§ TASK OBJECTIVE:
Line by line, count where the string "have" appears in the listing, then give the number of such lines alone.

━━━━━ RECORDS TO USE

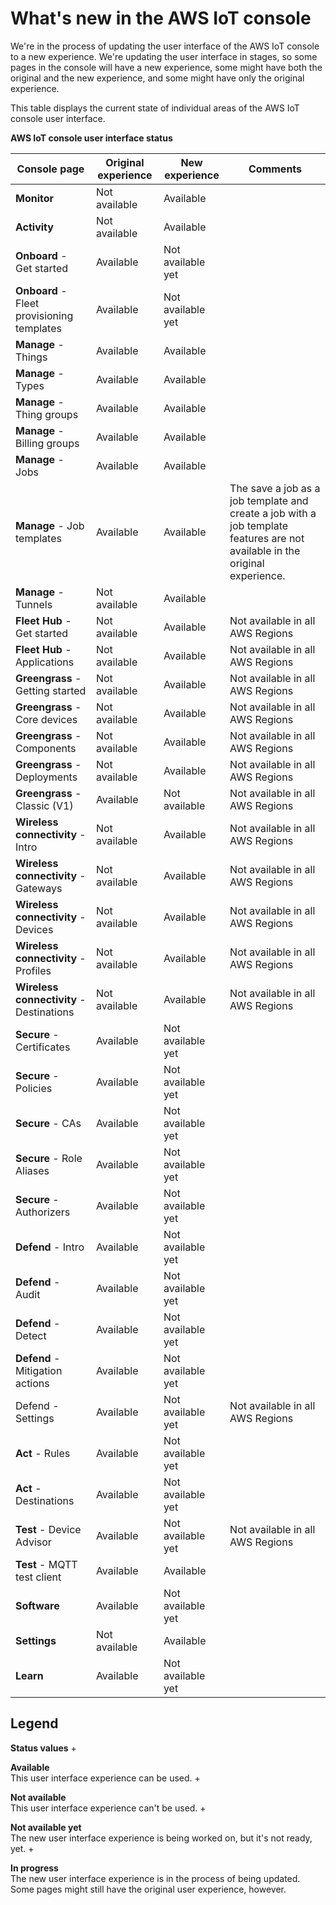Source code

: # What's new in the AWS IoT console<a name="whats-new-in-console"></a>

We're in the process of updating the user interface of the AWS IoT console to a new experience\. We're updating the user interface in stages, so some pages in the console will have a new experience, some might have both the original and the new experience, and some might have only the original experience\. 

 This table displays the current state of individual areas of the AWS IoT console user interface\.


**AWS IoT console user interface status**  

| Console page | Original experience | New experience | Comments | 
| --- | --- | --- | --- | 
|  **Monitor**  |  Not available  |  Available  |    | 
|  **Activity**  |  Not available  |  Available  |    | 
|  **Onboard** \- Get started  |  Available  |  Not available yet  |    | 
|  **Onboard** \- Fleet provisioning templates  |  Available  |  Not available yet  |    | 
|  **Manage** \- Things  |  Available  |  Available  |    | 
|  **Manage** \- Types  |  Available  |  Available  |    | 
|  **Manage** \- Thing groups  |  Available  |  Available  |    | 
|  **Manage** \- Billing groups  |  Available  |  Available  |    | 
|  **Manage** \- Jobs  |  Available  |  Available  |    | 
|  **Manage** \- Job templates  |  Available  |  Available  |  The save a job as a job template and create a job with a job template features are not available in the original experience\.  | 
|  **Manage** \- Tunnels  |  Not available  |  Available  |    | 
|  **Fleet Hub** \- Get started  |  Not available  |  Available  | Not available in all AWS Regions | 
|  **Fleet Hub** \- Applications  |  Not available  |  Available  | Not available in all AWS Regions | 
|  **Greengrass** \- Getting started  |  Not available  |  Available  | Not available in all AWS Regions | 
|  **Greengrass** \- Core devices  |  Not available  |  Available  | Not available in all AWS Regions | 
|  **Greengrass** \- Components  |  Not available  |  Available  | Not available in all AWS Regions | 
|  **Greengrass** \- Deployments  |  Not available  |  Available  | Not available in all AWS Regions | 
|  **Greengrass** \- Classic \(V1\)  |  Available  |  Not available  | Not available in all AWS Regions | 
|  **Wireless connectivity** \- Intro  |  Not available  |  Available  |  Not available in all AWS Regions  | 
|  **Wireless connectivity** \- Gateways  |  Not available  |  Available  |  Not available in all AWS Regions  | 
|  **Wireless connectivity** \- Devices  |  Not available  |  Available  |  Not available in all AWS Regions  | 
|  **Wireless connectivity** \- Profiles  |  Not available  |  Available  |  Not available in all AWS Regions  | 
|  **Wireless connectivity** \- Destinations  |  Not available  |  Available  | Not available in all AWS Regions | 
|  **Secure** \- Certificates  |  Available  |  Not available yet  |    | 
|  **Secure** \- Policies  |  Available  |  Not available yet  |    | 
|  **Secure** \- CAs  |  Available  |  Not available yet  |    | 
|  **Secure** \- Role Aliases  |  Available  |  Not available yet  |    | 
|  **Secure** \- Authorizers  |  Available  |  Not available yet  |    | 
|  **Defend** \- Intro  |  Available  |  Not available yet  |    | 
|  **Defend** \- Audit  |  Available  |  Not available yet  |    | 
|  **Defend** \- Detect  |  Available  |  Not available yet  |    | 
|  **Defend** \- Mitigation actions  |  Available  |  Not available yet  |    | 
| Defend \- Settings |  Available  |  Not available yet  | Not available in all AWS Regions | 
|  **Act** \- Rules  |  Available  |  Not available yet  |    | 
|  **Act** \- Destinations  |  Available  |  Not available yet  |    | 
|  **Test** \- Device Advisor  |  Available  |  Not available yet  |  Not available in all AWS Regions  | 
|  **Test** \- MQTT test client  |  Available  |  Available  |    | 
|  **Software**  |  Available  |  Not available yet  |    | 
|  **Settings**  |  Not available  |  Available  |    | 
|  **Learn**  |  Available  |  Not available yet  |    | 

## Legend<a name="whats-new-in-console-legend"></a>

**Status values**
+ 

**Available**  
This user interface experience can be used\.
+ 

**Not available**  
This user interface experience can't be used\.
+ 

**Not available yet**  
The new user interface experience is being worked on, but it's not ready, yet\.
+ 

**In progress**  
The new user interface experience is in the process of being updated\. Some pages might still have the original user experience, however\.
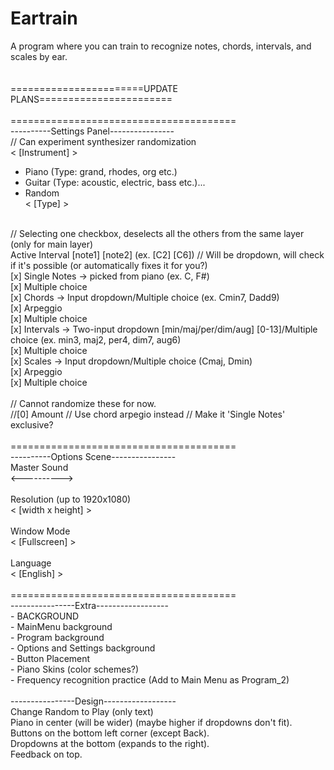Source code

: # Eartrain<br />
A program where you can train to recognize notes, chords, intervals, and scales by ear.<br />
<br />
<br />
=======================UPDATE PLANS=======================<br />
<br />
=======================================<br />
----------Settings Panel----------------<br />
// Can experiment synthesizer randomization<br />
< [Instrument] ><br />
- Piano (Type: grand, rhodes, org etc.)<br />
- Guitar (Type: acoustic, electric, bass etc.)...<br />
- Random<br />
< [Type] ><br />
<br />
// Selecting one checkbox, deselects all the others from the same layer (only for main layer)<br />
Active Interval [note1] [note2] (ex. [C2] [C6]) // Will be dropdown, will check if it's possible (or automatically fixes it for you?)<br />
[x] Single Notes -> picked from piano (ex. C, F#)<br />
	[x] Multiple choice<br />
[x] Chords -> Input dropdown/Multiple choice (ex. Cmin7, Dadd9)<br />
	[x] Arpeggio<br />
	[x] Multiple choice<br />
[x] Intervals -> Two-input dropdown [min/maj/per/dim/aug] [0-13]/Multiple choice (ex. min3, maj2, per4, dim7, aug6)<br />
	[x] Multiple choice<br />
[x] Scales -> Input dropdown/Multiple choice (Cmaj, Dmin)<br />
	[x] Arpeggio<br />
	[x] Multiple choice<br />
<br />
// Cannot randomize these for now.<br />
//[0] Amount // Use chord arpegio instead // Make it 'Single Notes' exclusive?<br />
<br />
=======================================<br />
----------Options Scene----------------<br />
Master Sound<br />
<----------><br />
<br />
Resolution (up to 1920x1080)<br />
< [width x height] ><br />
<br />
Window Mode<br />
< [Fullscreen] ><br />
<br />
Language<br />
< [English] ><br />
<br />
=======================================<br />
----------------Extra------------------<br />
- BACKGROUND<br />
	- MainMenu background<br />
	- Program background<br />
	- Options and Settings background<br />
- Button Placement<br />
- Piano Skins (color schemes?)<br />
- Frequency recognition practice (Add to Main Menu as Program_2)<br />
<br />
----------------Design------------------<br />
Change Random to Play (only text)<br />
Piano in center (will be wider) (maybe higher if dropdowns don't fit).<br />
Buttons on the bottom left corner (except Back).<br />
Dropdowns at the bottom (expands to the right).<br />
Feedback on top.<br />
<br />
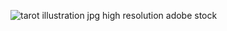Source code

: ![tarot illustration jpg high resolution adobe stock](https://bafybeiegbxyisowd644h6ylqubldoazur4tkmptf2u53exqtx3bv2pfdoa.ipfs.nftstorage.link)
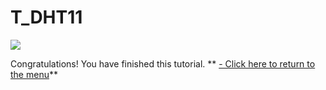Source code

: # T_DHT11
![](https://raw.githubusercontent.com/EarthEdSTEM/earthed-iot-programs-tutorials/master/Images/Earth%20Ed%20Horizontal%20Logo.png)

Congratulations! You have finished this tutorial.
** [- Click here to return to the menu](/earthed-iot-programs-tutorials/README)**<br>
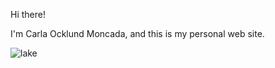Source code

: 
Hi there!

I'm Carla Ocklund Moncada, and this is my personal web site.

![lake](https://user-images.githubusercontent.com/113289630/189532211-19c3a6ad-7ea5-4be3-a86e-2bcc5f589e60.png)
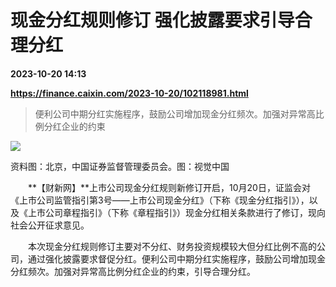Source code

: # 现金分红规则修订 强化披露要求引导合理分红

**2023-10-20 14:13**

**https://finance.caixin.com/2023-10-20/102118981.html**

> 便利公司中期分红实施程序，鼓励公司增加现金分红频次。加强对异常高比例分红企业的约束

  

![](https://img.caixin.com/2023-10-20/169781094894735_840_560.jpg)

资料图：北京，中国证券监督管理委员会。图：视觉中国

  

　　**【财新网】**上市公司现金分红规则新修订开启，10月20日，证监会对《上市公司监管指引第3号——上市公司现金分红》（下称《现金分红指引》），以及《上市公司章程指引》（下称《章程指引》）现金分红相关条款进行了修订，现向社会公开征求意见。

　　本次现金分红规则修订主要对不分红、财务投资规模较大但分红比例不高的公司，通过强化披露要求督促分红。便利公司中期分红实施程序，鼓励公司增加现金分红频次。加强对异常高比例分红企业的约束，引导合理分红。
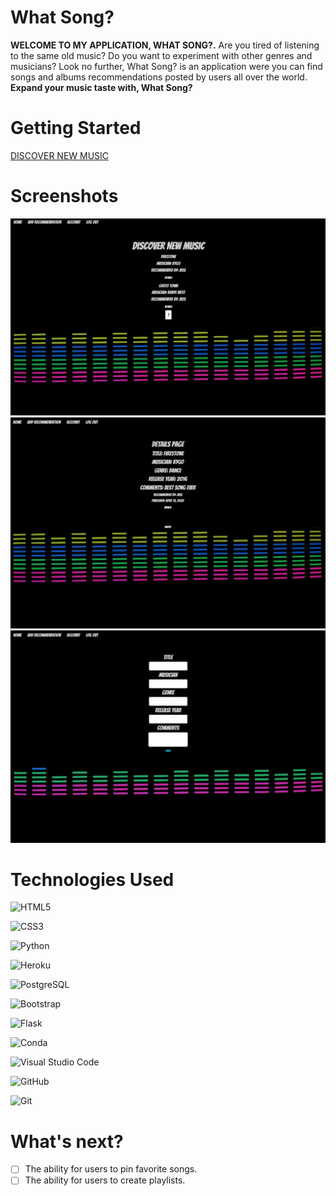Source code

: # What Song?

**WELCOME TO MY APPLICATION, WHAT SONG?.** Are you tired of listening to the same old music? Do you want to experiment with other genres and musicians? Look no further, What Song? is an application were you can find songs and albums recommendations posted by users all over the world. **Expand your music taste with, What Song?**


# Getting Started

<a href="https://what-song-jr.herokuapp.com/">DISCOVER NEW MUSIC</a>

# Screenshots

<img src="./myapp/static/images/W1.png" alt="Wireframe">
<img src="./myapp/static/images/W2.png" alt="Wireframe">
<img src="./myapp/static/images/W3.png" alt="WireframeFinish">

# Technologies Used

  ![HTML5](https://img.shields.io/badge/HTML5-E34F26?style=for-the-badge&logo=html5&logoColor=white)

  ![CSS3](https://img.shields.io/badge/CSS3-1572B6?style=for-the-badge&logo=css3&logoColor=white)

  ![Python](https://img.shields.io/badge/Python-FFD43B?style=for-the-badge&logo=python&logoColor=blue)

  ![Heroku](https://img.shields.io/badge/Heroku-430098?style=for-the-badge&logo=heroku&logoColor=white)

  ![PostgreSQL](https://img.shields.io/badge/PostgreSQL-316192?style=for-the-badge&logo=postgresql&logoColor=white)

  ![Bootstrap](https://img.shields.io/badge/Bootstrap-563D7C?style=for-the-badge&logo=bootstrap&logoColor=white)

  ![Flask](https://img.shields.io/badge/Flask-000000?style=for-the-badge&logo=flask&logoColor=white)

  ![Conda](https://img.shields.io/badge/conda-342B029.svg?&style=for-the-badge&logo=anaconda&logoColor=white)

  ![Visual Studio Code](https://img.shields.io/badge/Visual_Studio_Code-0078D4?style=for-the-badge&logo=visual%20studio%20code&logoColor=white)

  ![GitHub](https://img.shields.io/badge/github-%23121011.svg?style=for-the-badge&logo=github&logoColor=white)

  ![Git](https://img.shields.io/badge/GIT-E44C30?style=for-the-badge&logo=git&logoColor=white)

# What's next?

- [ ] The ability for users to pin favorite songs.
- [ ] The ability for users to create playlists. 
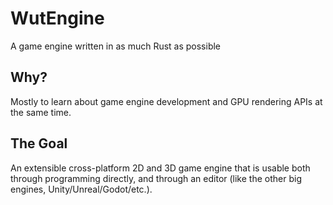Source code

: # WutEngine
A game engine written in as much Rust as possible

## Why?

Mostly to learn about game engine development and GPU rendering APIs at the same time.

## The Goal

An extensible cross-platform 2D and 3D game engine that is usable both through programming directly, and through
an editor (like the other big engines, Unity/Unreal/Godot/etc.).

━━━━━━━━━━

§ EXERCISE RESPONSE:
3